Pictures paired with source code

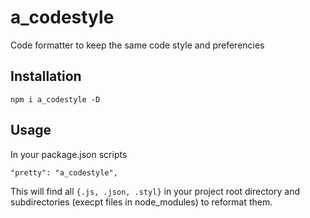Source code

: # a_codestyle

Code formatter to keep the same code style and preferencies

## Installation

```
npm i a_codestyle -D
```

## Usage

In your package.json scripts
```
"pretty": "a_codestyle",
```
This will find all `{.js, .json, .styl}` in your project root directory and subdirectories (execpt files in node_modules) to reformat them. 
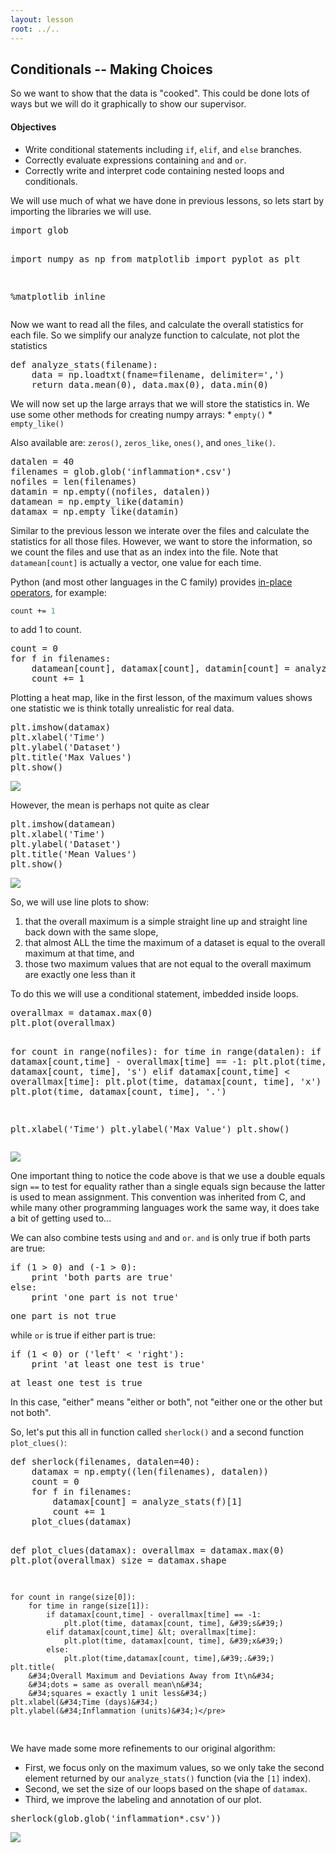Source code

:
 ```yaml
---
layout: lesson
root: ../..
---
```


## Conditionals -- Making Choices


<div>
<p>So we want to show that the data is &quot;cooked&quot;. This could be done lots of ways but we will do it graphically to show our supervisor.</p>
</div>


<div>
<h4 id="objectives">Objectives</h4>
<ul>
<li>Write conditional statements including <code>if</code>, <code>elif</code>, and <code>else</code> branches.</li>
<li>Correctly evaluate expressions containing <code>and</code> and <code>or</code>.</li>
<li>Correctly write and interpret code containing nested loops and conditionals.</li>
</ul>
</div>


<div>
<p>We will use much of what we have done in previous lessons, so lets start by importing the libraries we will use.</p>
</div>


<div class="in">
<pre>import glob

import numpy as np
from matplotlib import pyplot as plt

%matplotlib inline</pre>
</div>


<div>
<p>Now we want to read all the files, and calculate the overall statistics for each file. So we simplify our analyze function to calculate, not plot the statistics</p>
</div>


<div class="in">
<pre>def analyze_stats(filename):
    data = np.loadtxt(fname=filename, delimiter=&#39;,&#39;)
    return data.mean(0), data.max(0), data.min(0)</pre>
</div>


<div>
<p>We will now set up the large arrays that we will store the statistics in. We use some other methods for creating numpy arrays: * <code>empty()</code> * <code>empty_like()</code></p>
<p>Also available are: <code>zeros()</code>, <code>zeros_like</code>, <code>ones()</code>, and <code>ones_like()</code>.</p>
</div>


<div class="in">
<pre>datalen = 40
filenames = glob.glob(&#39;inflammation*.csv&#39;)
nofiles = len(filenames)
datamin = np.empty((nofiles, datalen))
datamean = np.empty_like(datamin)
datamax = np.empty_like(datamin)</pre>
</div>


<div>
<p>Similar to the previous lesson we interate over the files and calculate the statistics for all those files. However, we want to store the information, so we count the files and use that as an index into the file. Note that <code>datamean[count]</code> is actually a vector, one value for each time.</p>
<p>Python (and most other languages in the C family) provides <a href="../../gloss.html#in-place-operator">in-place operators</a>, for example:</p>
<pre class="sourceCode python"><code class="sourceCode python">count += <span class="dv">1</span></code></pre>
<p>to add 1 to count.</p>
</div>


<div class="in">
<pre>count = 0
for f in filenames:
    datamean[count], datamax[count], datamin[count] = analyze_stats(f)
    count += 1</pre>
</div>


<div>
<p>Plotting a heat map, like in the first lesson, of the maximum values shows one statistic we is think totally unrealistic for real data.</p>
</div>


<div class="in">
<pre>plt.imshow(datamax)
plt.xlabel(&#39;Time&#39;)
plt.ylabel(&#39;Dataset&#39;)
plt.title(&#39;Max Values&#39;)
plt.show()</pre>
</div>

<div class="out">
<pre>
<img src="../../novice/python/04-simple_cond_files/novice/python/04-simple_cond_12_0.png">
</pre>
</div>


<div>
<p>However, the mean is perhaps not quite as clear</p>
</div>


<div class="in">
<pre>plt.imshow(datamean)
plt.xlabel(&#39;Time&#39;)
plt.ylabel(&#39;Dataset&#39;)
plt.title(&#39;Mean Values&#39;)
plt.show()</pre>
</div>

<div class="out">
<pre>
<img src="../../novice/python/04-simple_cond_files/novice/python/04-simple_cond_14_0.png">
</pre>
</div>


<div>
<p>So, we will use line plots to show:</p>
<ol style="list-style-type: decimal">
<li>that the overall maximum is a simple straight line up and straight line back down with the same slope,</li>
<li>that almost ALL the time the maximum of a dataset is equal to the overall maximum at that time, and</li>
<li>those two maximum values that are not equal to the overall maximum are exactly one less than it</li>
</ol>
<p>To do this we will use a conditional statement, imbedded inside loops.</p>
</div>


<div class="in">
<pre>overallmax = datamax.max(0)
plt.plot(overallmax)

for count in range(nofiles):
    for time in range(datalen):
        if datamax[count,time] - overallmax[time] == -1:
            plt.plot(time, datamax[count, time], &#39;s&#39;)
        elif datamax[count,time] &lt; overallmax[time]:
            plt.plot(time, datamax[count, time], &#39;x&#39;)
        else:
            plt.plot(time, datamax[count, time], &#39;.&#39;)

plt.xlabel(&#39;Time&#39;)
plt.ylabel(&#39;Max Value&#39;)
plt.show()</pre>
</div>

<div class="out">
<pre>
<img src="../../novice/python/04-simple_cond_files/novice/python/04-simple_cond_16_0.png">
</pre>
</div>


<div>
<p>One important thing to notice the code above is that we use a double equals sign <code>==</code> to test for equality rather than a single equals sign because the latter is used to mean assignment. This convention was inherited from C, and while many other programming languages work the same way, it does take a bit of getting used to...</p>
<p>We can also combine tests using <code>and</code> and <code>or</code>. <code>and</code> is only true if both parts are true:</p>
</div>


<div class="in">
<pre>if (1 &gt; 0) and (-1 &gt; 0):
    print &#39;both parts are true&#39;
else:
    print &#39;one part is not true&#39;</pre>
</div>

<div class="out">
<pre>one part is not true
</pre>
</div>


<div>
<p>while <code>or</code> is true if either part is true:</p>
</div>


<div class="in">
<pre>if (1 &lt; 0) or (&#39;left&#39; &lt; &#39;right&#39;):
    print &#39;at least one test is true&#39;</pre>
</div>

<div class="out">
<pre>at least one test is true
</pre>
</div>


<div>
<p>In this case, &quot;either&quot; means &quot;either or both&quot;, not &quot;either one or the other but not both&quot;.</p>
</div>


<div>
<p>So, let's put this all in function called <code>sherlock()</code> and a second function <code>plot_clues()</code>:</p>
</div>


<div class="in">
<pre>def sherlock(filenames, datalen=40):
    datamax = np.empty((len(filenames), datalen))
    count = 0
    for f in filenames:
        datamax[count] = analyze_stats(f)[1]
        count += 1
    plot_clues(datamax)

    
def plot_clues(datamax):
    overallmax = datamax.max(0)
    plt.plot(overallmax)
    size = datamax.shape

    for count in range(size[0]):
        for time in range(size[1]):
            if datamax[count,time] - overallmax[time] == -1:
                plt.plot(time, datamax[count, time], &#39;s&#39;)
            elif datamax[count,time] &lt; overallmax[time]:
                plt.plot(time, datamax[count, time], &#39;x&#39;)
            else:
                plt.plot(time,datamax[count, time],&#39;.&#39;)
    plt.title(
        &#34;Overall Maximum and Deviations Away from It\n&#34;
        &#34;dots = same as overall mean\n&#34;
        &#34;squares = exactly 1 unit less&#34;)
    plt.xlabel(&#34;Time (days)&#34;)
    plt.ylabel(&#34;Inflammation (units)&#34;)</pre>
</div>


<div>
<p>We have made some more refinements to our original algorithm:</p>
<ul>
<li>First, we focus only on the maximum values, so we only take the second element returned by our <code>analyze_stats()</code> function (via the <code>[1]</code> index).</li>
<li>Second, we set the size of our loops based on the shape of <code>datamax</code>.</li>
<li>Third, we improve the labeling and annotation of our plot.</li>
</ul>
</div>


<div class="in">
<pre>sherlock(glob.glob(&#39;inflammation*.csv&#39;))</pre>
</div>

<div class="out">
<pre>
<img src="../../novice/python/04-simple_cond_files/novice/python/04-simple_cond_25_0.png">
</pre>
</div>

To do » Return the opening line of the data above and every line after it up to and including the line that holds "<li>Correctly evaluate expressions"; pictures stay out.

Written reply »
Source code

: # a_codestyle

Code formatter to keep the same code style and preferencies

## Installation

```
npm i a_codestyle -D
```

## Usage

In your package.json scripts
```
"pretty": "a_codestyle",
```
This will find all `{.js, .json, .styl}` in your project root directory and subdirectories (execpt files in node_modules) to reformat them. 
Source code

:
 ```yaml
---
layout: lesson
root: ../..
---
```


## Conditionals -- Making Choices


<div>
<p>So we want to show that the data is &quot;cooked&quot;. This could be done lots of ways but we will do it graphically to show our supervisor.</p>
</div>


<div>
<h4 id="objectives">Objectives</h4>
<ul>
<li>Write conditional statements including <code>if</code>, <code>elif</code>, and <code>else</code> branches.</li>
<li>Correctly evaluate expressions containing <code>and</code> and <code>or</code>.</li>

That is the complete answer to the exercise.